There was a comparision done on this list some time ago. Search for lib
names.

chuboy · January 11, 2007, 11:26am

On Thu, 11 Jan 2007 08:36:44 -0000, Conrad C. [email protected]
wrote:

etc. So speed is really important (I suppose, regular expressions would
be the fastest, but I need something that is tree-based and supports
HTML tidying)

Thanks
Conrad

I don’t know about ScrAPI or HTree, but I recently blogged an informal
benchmark run between Rubyful Soup, Hpricot, and the (still
developmental)
libxml2 HTML parser binding in Libxml-ruby.

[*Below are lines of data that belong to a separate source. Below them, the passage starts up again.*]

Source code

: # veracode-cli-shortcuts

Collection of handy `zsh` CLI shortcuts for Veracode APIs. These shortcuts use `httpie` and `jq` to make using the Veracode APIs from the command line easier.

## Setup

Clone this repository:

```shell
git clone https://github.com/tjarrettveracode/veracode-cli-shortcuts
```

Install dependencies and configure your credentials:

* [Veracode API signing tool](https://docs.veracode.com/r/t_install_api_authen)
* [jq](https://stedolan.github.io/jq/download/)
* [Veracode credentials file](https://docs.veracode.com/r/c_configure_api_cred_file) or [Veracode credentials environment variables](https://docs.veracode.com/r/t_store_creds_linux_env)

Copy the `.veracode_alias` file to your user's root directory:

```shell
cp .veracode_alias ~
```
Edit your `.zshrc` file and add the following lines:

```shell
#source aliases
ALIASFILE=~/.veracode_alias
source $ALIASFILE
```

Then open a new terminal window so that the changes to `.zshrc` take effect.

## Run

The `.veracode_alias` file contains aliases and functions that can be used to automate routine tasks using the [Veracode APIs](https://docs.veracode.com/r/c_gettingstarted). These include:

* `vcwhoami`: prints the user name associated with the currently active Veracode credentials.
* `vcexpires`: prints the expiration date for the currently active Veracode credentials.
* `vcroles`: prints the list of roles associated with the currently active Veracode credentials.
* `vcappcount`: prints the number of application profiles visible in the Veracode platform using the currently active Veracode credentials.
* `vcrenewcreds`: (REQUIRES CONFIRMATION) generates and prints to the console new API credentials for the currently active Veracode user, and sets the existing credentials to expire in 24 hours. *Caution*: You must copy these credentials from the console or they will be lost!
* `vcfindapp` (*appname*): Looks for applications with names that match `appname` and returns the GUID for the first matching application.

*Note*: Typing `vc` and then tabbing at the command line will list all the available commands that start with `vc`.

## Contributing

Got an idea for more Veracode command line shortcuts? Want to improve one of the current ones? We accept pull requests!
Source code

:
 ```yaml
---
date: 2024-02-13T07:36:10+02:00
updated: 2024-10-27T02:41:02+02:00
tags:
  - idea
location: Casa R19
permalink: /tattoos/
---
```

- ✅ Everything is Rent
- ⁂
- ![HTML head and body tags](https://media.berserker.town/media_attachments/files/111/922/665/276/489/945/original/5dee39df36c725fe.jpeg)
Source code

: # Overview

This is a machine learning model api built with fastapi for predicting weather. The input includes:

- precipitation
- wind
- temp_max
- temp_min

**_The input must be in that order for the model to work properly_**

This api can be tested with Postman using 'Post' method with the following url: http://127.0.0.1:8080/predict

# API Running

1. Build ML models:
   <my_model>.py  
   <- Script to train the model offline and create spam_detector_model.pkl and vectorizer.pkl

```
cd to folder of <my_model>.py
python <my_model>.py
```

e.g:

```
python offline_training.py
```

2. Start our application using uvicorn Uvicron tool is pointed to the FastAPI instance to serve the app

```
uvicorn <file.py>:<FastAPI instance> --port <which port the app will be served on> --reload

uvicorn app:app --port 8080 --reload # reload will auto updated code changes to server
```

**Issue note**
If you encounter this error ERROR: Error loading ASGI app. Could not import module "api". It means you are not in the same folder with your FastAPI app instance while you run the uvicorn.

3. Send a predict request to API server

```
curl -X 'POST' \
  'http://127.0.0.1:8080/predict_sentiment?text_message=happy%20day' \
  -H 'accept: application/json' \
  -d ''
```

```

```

It’s at:

http://cloverhead.blogspot.com/2006/12/bit-of-benchmarking.html

chuboy · January 19, 2007, 4:31pm

Conrad C. wrote:

etc. So speed is really important (I suppose, regular expressions would
be the fastest, but I need something that is tree-based and supports
HTML tidying)

Thanks
Conrad

–
Posted via http://www.ruby-forum.com/.

I haven’t used them all but Hpricot is fast (the parser is written in C
with Ragel), error tolerant and perfect for this task. Take a look at
its website for a guide on how to use it.